No Other Choice ★★★
- 2filmcritics

- 3 hours ago
- 4 min read
Availability: Showing widely in theaters; to be released on Netflix/Korea January 29 but no estimates of a date for streaming beyond access to a South Korean service. See JustWatch here for future purchase and rental availability.
Getting the Ax
A sympathetic paper company manager is at the heart of this black comedy of unemployment in the post-industrial age. As the film opens, Man-su (Lee Byung-hun) seems content in his ordinary family life: an attractive wife cheerfully playing tennis and dancing in new shoes, a teen-age stepson he treats “as my own,” a neurodivergent elementary school daughter who is a cello prodigy, all living in a house full of warmth and consumer goods, complete with a large greenhouse where Man-su bends bonsai creations (a foreshadowing metaphor) to his will.

Man-su (Lee Byung-hun) contemplates killing a competitor for a job
by dropping the potted plant on his head.
The protagonist is a man without worries, until he isn’t. Let go from his job at a company undergoing technological transformation, he attends job-training/therapy programs, one of many men standing in a circle, tapping their temples and reciting mantras: “It’s not my fault”….”I will be employed in 3 months.”
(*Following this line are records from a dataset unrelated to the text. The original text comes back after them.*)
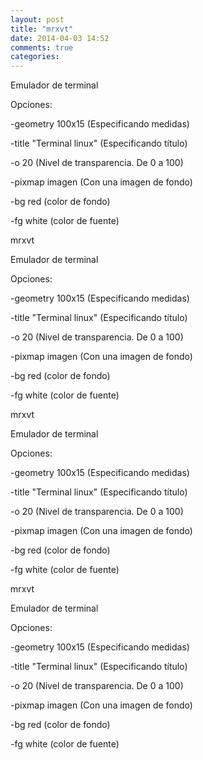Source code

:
 ```yaml
---
layout: post
title: "mrxvt"
date: 2014-04-03 14:52
comments: true
categories: 
---
```

Emulador de terminal 

Opciones: 

-geometry 100x15 (Especificando medidas) 

-title "Terminal linux" (Especificando título) 

-o 20  (Nivel de transparencia. De 0 a 100) 

-pixmap imagen (Con una imagen de fondo) 

-bg red  (color de fondo) 

-fg white (color de fuente) 

mrxvt 

Emulador de terminal 

Opciones: 

-geometry 100x15 (Especificando medidas) 

-title "Terminal linux" (Especificando título) 

-o 20  (Nivel de transparencia. De 0 a 100) 

-pixmap imagen (Con una imagen de fondo) 

-bg red  (color de fondo) 

-fg white (color de fuente) 

mrxvt 

Emulador de terminal 

Opciones: 

-geometry 100x15 (Especificando medidas) 

-title "Terminal linux" (Especificando título) 

-o 20  (Nivel de transparencia. De 0 a 100) 

-pixmap imagen (Con una imagen de fondo) 

-bg red  (color de fondo) 

-fg white (color de fuente) 

mrxvt 

Emulador de terminal 

Opciones: 

-geometry 100x15 (Especificando medidas) 

-title "Terminal linux" (Especificando título) 

-o 20  (Nivel de transparencia. De 0 a 100) 

-pixmap imagen (Con una imagen de fondo) 

-bg red  (color de fondo) 

-fg white (color de fuente) 

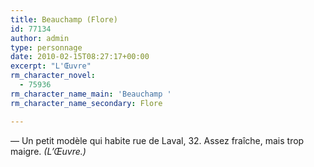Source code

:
 ```yaml
---
title: Beauchamp (Flore)
id: 77134
author: admin
type: personnage
date: 2010-02-15T08:27:17+00:00
excerpt: "L'Œuvre"
rm_character_novel:
  - 75936
rm_character_name_main: 'Beauchamp '
rm_character_name_secondary: Flore

---
```

— Un petit modèle qui habite rue de Laval, 32. Assez fraîche, mais trop maigre. _(L&rsquo;Œuvre.)_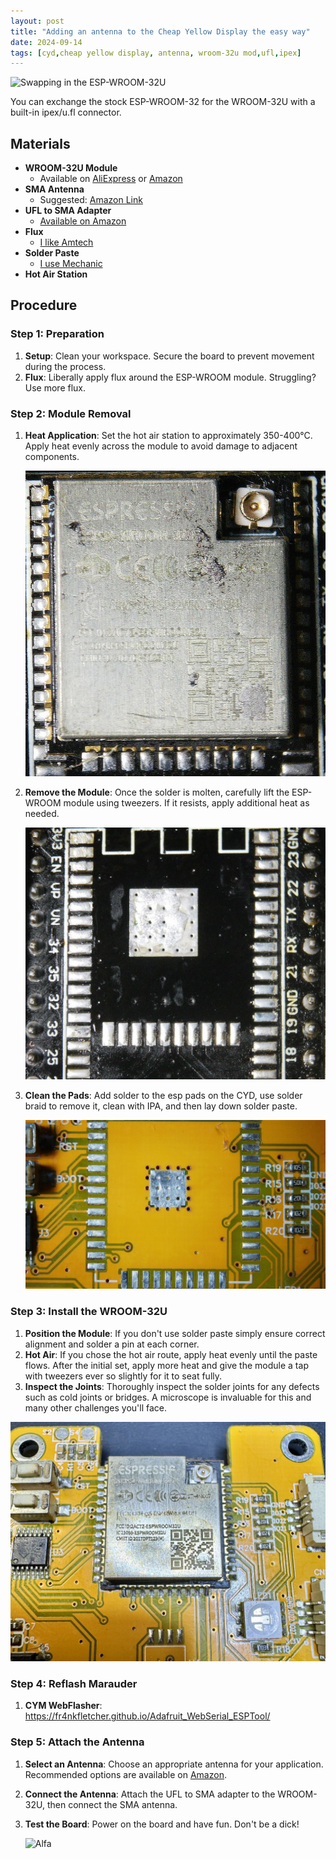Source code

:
 ```yaml
---
layout: post
title: "Adding an antenna to the Cheap Yellow Display the easy way"
date: 2024-09-14
tags: [cyd,cheap yellow display, antenna, wroom-32u mod,ufl,ipex]
---
```

![Swapping in the ESP-WROOM-32U](https://w0.peakpx.com/wallpaper/56/444/HD-wallpaper-deer-polygon-art-8k-deer-polygon-artist-artwork-digital-art.jpg)

You can exchange the stock ESP-WROOM-32 for the WROOM-32U with a built-in ipex/u.fl connector.

## Materials

- **WROOM-32U Module**  
  - Available on [AliExpress](https://www.aliexpress.us/item/1005006566368554.html) or [Amazon](https://a.co/d/2cFy1Jf)
- **SMA Antenna**  
  - Suggested: [Amazon Link](https://a.co/d/41h6VpV)
- **UFL to SMA Adapter**  
  - [Available on Amazon](https://a.co/d/7glUbBC)
- **Flux**  
  - [I like Amtech](https://northridgefix.com/product/amtech-nc-559-v2-tf-flux-10ml-syringe-plunger-2-needle-sizes/)
- **Solder Paste**
  - [I use Mechanic](https://www.aliexpress.us/item/1005007333777376.html)
- **Hot Air Station**
## Procedure

### Step 1: Preparation

1. **Setup**: Clean your workspace. Secure the board to prevent movement during the process.
2. **Flux**: Liberally apply flux around the ESP-WROOM module. Struggling? Use more flux.

### Step 2: Module Removal

1. **Heat Application**: Set the hot air station to approximately 350-400°C. Apply heat evenly across the module to avoid damage to adjacent components.

   ![Heat Application](/assets/img/8.JPG)

2. **Remove the Module**: Once the solder is molten, carefully lift the ESP-WROOM module using tweezers. If it resists, apply additional heat as needed.

    ![Remove the Module](/assets/img/9.JPG)
   
4. **Clean the Pads**: Add solder to the esp pads on the CYD, use solder braid to remove it, clean with IPA, and then lay down solder paste.

    ![Clean the Pads](/assets/img/10.JPG)

### Step 3: Install the WROOM-32U

1. **Position the Module**: If you don't use solder paste simply ensure correct alignment and solder a pin at each corner. 
2. **Hot Air**: If you chose the hot air route, apply heat evenly until the paste flows. After the initial set, apply more heat and give the module a tap with tweezers ever so slightly for it to seat fully.
3. **Inspect the Joints**: Thoroughly inspect the solder joints for any defects such as cold joints or bridges. A microscope is invaluable for this and many other challenges you'll face.

  ![New module](/assets/img/11.jpg)

### Step 4: Reflash Marauder

1. **CYM WebFlasher**:
   https://fr4nkfletcher.github.io/Adafruit_WebSerial_ESPTool/
  
### Step 5: Attach the Antenna

1. **Select an Antenna**: Choose an appropriate antenna for your application. Recommended options are available on [Amazon](https://a.co/d/41h6VpV).
2. **Connect the Antenna**: Attach the UFL to SMA adapter to the WROOM-32U, then connect the SMA antenna.
3. **Test the Board**: Power on the board and have fun. Don't be a dick!
    
    ![Alfa](/assets/img/12.jpg)
  
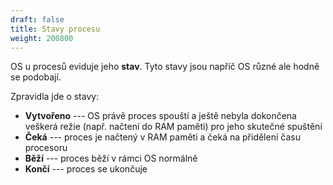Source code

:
 ```yaml
---
draft: false
title: Stavy procesu
weight: 200800
---
```


OS u procesů eviduje jeho **stav**. Tyto stavy jsou napříč OS různé ale hodně se podobají.

Zpravidla jde o stavy:

- **Vytvořeno** --- OS právě proces spouští a ještě nebyla dokončena veškerá režie (např. načtení do RAM paměti) pro jeho skutečné spuštění
- **Čeká** --- proces je načtený v RAM paměti a čeká na přidělení času procesoru
- **Běží** --- proces běží v rámci OS normálně
- **Končí** --- proces se ukončuje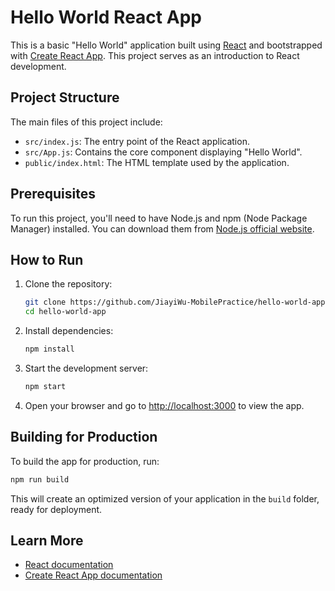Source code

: 
# Hello World React App

This is a basic "Hello World" application built using [React](https://reactjs.org/) and bootstrapped with [Create React App](https://github.com/facebook/create-react-app). This project serves as an introduction to React development.

## Project Structure

The main files of this project include:

- `src/index.js`: The entry point of the React application.
- `src/App.js`: Contains the core component displaying "Hello World".
- `public/index.html`: The HTML template used by the application.

## Prerequisites

To run this project, you'll need to have Node.js and npm (Node Package Manager) installed. You can download them from [Node.js official website](https://nodejs.org/).

## How to Run

1. Clone the repository:

   ```bash
   git clone https://github.com/JiayiWu-MobilePractice/hello-world-app.git
   cd hello-world-app
   ```

2. Install dependencies:

   ```bash
   npm install
   ```

3. Start the development server:

   ```bash
   npm start
   ```

4. Open your browser and go to [http://localhost:3000](http://localhost:3000) to view the app.

## Building for Production

To build the app for production, run:

```bash
npm run build
```

This will create an optimized version of your application in the `build` folder, ready for deployment.

## Learn More

- [React documentation](https://reactjs.org/)
- [Create React App documentation](https://create-react-app.dev/)
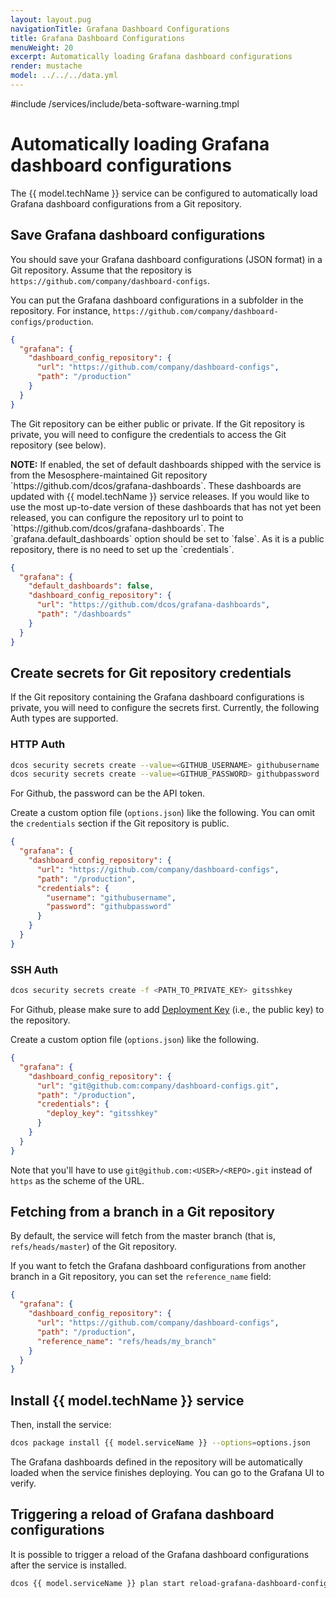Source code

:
 ```yaml
---
layout: layout.pug
navigationTitle: Grafana Dashboard Configurations
title: Grafana Dashboard Configurations
menuWeight: 20
excerpt: Automatically loading Grafana dashboard configurations
render: mustache
model: ../../../data.yml
---
```


#include /services/include/beta-software-warning.tmpl

# Automatically loading Grafana dashboard configurations

The {{ model.techName }} service can be configured to automatically load Grafana dashboard configurations from a Git repository.

## Save Grafana dashboard configurations

You should save your Grafana dashboard configurations (JSON format) in a Git repository.
Assume that the repository is `https://github.com/company/dashboard-configs`.

You can put the Grafana dashboard configurations in a subfolder in the repository.
For instance, `https://github.com/company/dashboard-configs/production`.

```json
{
  "grafana": {
    "dashboard_config_repository": {
      "url": "https://github.com/company/dashboard-configs",
      "path": "/production"
    }
  }
}
```

The Git repository can be either public or private.
If the Git repository is private, you will need to configure the credentials to access the Git repository (see below).

<p class="message--note"><strong>NOTE:</strong> If enabled, the set of default dashboards shipped with the service is from the Mesosphere-maintained Git repository `https://github.com/dcos/grafana-dashboards`.
These dashboards are updated with {{ model.techName }} service releases.
If you would like to use the most up-to-date version of these dashboards that has not yet been released, you can configure the repository url to point to `https://github.com/dcos/grafana-dashboards`.
The `grafana.default_dashboards` option should be set to `false`.
As it is a public repository, there is no need to set up the `credentials`.</p>

```json
{
  "grafana": {
    "default_dashboards": false,
    "dashboard_config_repository": {
      "url": "https://github.com/dcos/grafana-dashboards",
      "path": "/dashboards"
    }
  }
}
```

## Create secrets for Git repository credentials

If the Git repository containing the Grafana dashboard configurations is private, you will need to configure the secrets first.
Currently, the following Auth types are supported.

### HTTP Auth

```bash
dcos security secrets create --value=<GITHUB_USERNAME> githubusername
dcos security secrets create --value=<GITHUB_PASSWORD> githubpassword
```

For Github, the password can be the API token.

Create a custom option file (`options.json`) like the following.
You can omit the `credentials` section if the Git repository is public.

```json
{
  "grafana": {
    "dashboard_config_repository": {
      "url": "https://github.com/company/dashboard-configs",
      "path": "/production",
      "credentials": {
        "username": "githubusername",
        "password": "githubpassword"
      }
    }
  }
}
```

### SSH Auth

```bash
dcos security secrets create -f <PATH_TO_PRIVATE_KEY> gitsshkey
```

For Github, please make sure to add [Deployment Key](https://developer.github.com/v3/guides/managing-deploy-keys/#deploy-keys) (i.e., the public key) to the repository.

Create a custom option file (`options.json`) like the following.

```json
{
  "grafana": {
    "dashboard_config_repository": {
      "url": "git@github.com:company/dashboard-configs.git",
      "path": "/production",
      "credentials": {
        "deploy_key": "gitsshkey"
      }
    }
  }
}
```

Note that you'll have to use `git@github.com:<USER>/<REPO>.git` instead of `https` as the scheme of the URL.

## Fetching from a branch in a Git repository

By default, the service will fetch from the master branch (that is, `refs/heads/master`) of the Git repository.

If you want to fetch the Grafana dashboard configurations from another branch in a Git repository, you can set the `reference_name` field:

```json
{
  "grafana": {
    "dashboard_config_repository": {
      "url": "https://github.com/company/dashboard-configs",
      "path": "/production",
      "reference_name": "refs/heads/my_branch"
    }
  }
}

```

## Install {{ model.techName }} service

Then, install the service:

```bash
dcos package install {{ model.serviceName }} --options=options.json
```

The Grafana dashboards defined in the repository will be automatically loaded when the service finishes deploying.
You can go to the Grafana UI to verify.

## Triggering a reload of Grafana dashboard configurations

It is possible to trigger a reload of the Grafana dashboard configurations after the service is installed.

```bash
dcos {{ model.serviceName }} plan start reload-grafana-dashboard-configs
```
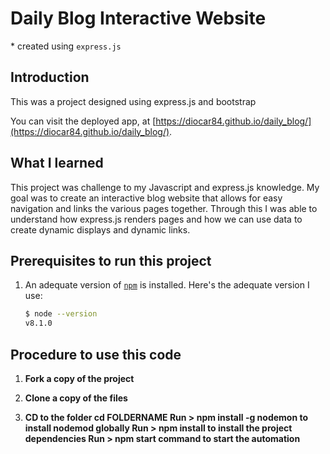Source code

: # Daily Blog Interactive Website

\* created using `express.js`

## Introduction

This was a project designed using express.js and bootstrap

You can visit the deployed app, at [https://diocar84.github.io/daily_blog/](https://diocar84.github.io/daily_blog/).

## What I learned

This project was challenge to my Javascript and express.js knowledge. 
My goal was to create an interactive blog website that allows for easy navigation and links the various pages together.
Through this I was able to understand how express.js renders pages and how we can use data to create dynamic displays and dynamic links.

## Prerequisites to run this project

1. An adequate version of  [`npm`](https://nodejs.org/) is installed. Here's the adequate version I use:

    ```sh
    $ node --version
    v8.1.0
    ```

## Procedure to use this code

1. **Fork a copy of the project**

2. **Clone a copy of the files**

3. **CD to the folder cd FOLDERNAME Run > 
    npm install -g nodemon to install nodemod globally 
    Run > npm install to install the project dependencies 
    Run > npm start command to start the automation**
Until he is let go from his job, Man-su (Lee) relishes his idyllic life with his wife, son,
and daughter in their upper-middle-class home surrounded by greenery.
It’s been more than a year with no job prospects when Man-su’s take-charge wife Miri (Son Ye-jin) announces they have to sell the house and can’t give their daughter the cello lessons she needs, among other cutbacks to the family’s lifestyle. Man-su is driven to explore another option, namely eliminating the competition for the remaining job left in the industry.
Director Park Chan-wook turns a lively story of appealing men and women into a tale of personal betrayal of moral norms, capped by murder.
In this second cinematic re-telling of “The Ax,” a novel by Donald E. Westlake (screenwriter for “The Grifters,” 1990), director Park Chan-wook turns a lively story of appealing men and women into a tale of personal betrayal of moral norms, capped by murder.
Man-su is charming and earnest as the happy family man and then the farcical unemployed lost soul who contemplates dropping a large flowerpot on a competitor’s head. He can’t bring himself to do it. Instead, he buys the pot.
The second target of the former “Pulp Man of the Year” is another unemployed paper man, Bummo (Lee Sung-min), who is sitting at home drowning his jobless sorrows in drink. He too has an aggressive wife. Ara (Yeom Hye-ran) is a former actress hell-bent on getting her husband out of his recliner to open a music café with his extensive vinyl collection. Man-su doesn’t kill Bummo either, though his actions lead to the elimination of this perceived threat. The comic element takes center stage here as, at one point, all 3—Man-su, Bummo, and his wife—are desperately vying with each other for the lone handgun.
Successive attempts at killing off the competition get progressively less amusing and more shocking. Comparisons to the Korean hit film “Parasite” (2019) are only somewhat apt. In “Parasite”—the first foreign film to win a Best Picture Oscar—the underclass murderously attacks the wealthy elite. In “No Other Choice,” it’s Man-su’s fellow middle-aged, middle-class laid-off managers who are the victims, making the film both more horrific and perhaps ethically suspect.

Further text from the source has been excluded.